| Activity |
A single stretch of the material below is to be transcribed exactly, starting at the line with "position, passportNumber, passportSeria)<br/>" and ending after the line with "1 **TextArea** (description)<br/>".

| Available records |
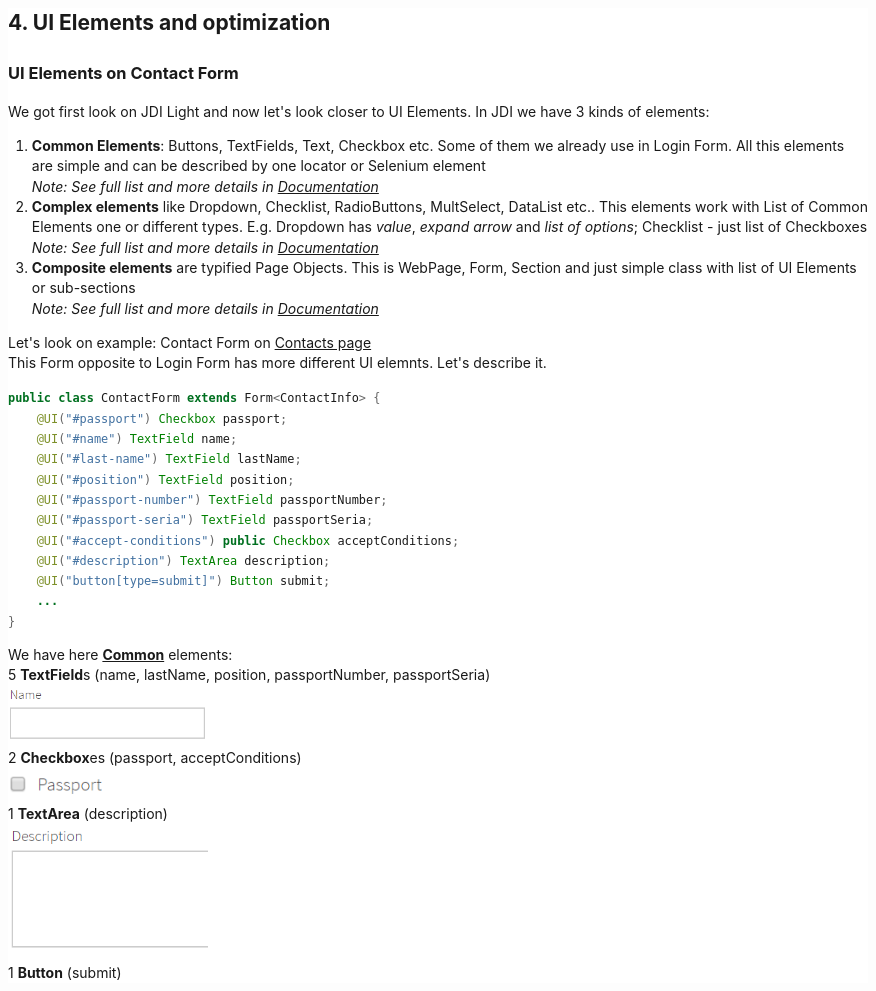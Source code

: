 ## 4. UI Elements and optimization
### UI Elements on Contact Form
We got first look on JDI Light and now let's look closer to UI Elements. In JDI we have 3 kinds of elements:<br/>
1. **Common Elements**: Buttons, TextFields, Text, Checkbox etc. Some of them we already use in Login Form. All this elements are simple and can be described by one locator or Selenium element<br/>
_Note: See full list and more details in <a href="https://jdi-docs.github.io/jdi-light/?java#common-elements">Documentation</a>_<br/>
2. **Complex elements** like Dropdown, Checklist, RadioButtons, MultSelect, DataList etc.. This elements work with List of Common Elements one or different types. E.g. Dropdown has _value_, _expand arrow_ and _list of options_; Checklist - just list of Checkboxes<br/>
_Note: See full list and more details in <a href="https://jdi-docs.github.io/jdi-light/?java#complex-elements">Documentation</a>_<br/>
3. **Composite elements** are typified Page Objects. This is WebPage, Form, Section and just simple class with list of UI Elements or sub-sections<br/>
_Note: See full list and more details in <a href="https://jdi-docs.github.io/jdi-light/?java#composite-elements">Documentation</a>_<br/>

Let's look on example: Contact Form on <a href="https://jdi-testing.github.io/jdi-light/contacts.html" target="_blank">Contacts page</a> <br/>
This Form opposite to Login Form has more different UI elemnts. Let's describe it.<br/>

```java
public class ContactForm extends Form<ContactInfo> {
    @UI("#passport") Checkbox passport;
    @UI("#name") TextField name;
    @UI("#last-name") TextField lastName;
    @UI("#position") TextField position;
    @UI("#passport-number") TextField passportNumber;
    @UI("#passport-seria") TextField passportSeria;
    @UI("#accept-conditions") public Checkbox acceptConditions;
    @UI("#description") TextArea description;
    @UI("button[type=submit]") Button submit;
    ...
}
```
We have here <b><u>Common</u></b> elements: <br/>
5 **TextField**s (name, lastName, position, passportNumber, passportSeria)<br/>
<img src="images/tutorial/textfield.png" alt="TextField" width="200px"><br/>
2 **Checkbox**es (passport, acceptConditions)<br/>
<img src="images/tutorial/checkbox.png" alt="Checkbox" width="100px"><br/>
1 **TextArea** (description)<br/>
<img src="images/tutorial/textarea.png" alt="TextArea" width="200px"><br/>
1 **Button** (submit)<br/>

| Written solution |
5 **TextField**s (name, lastName, position, passportNumber, passportSeria)<br/>
<img src="images/tutorial/textfield.png" alt="TextField" width="200px"><br/>
2 **Checkbox**es (passport, acceptConditions)<br/>
<img src="images/tutorial/checkbox.png" alt="Checkbox" width="100px"><br/>
1 **TextArea** (description)<br/>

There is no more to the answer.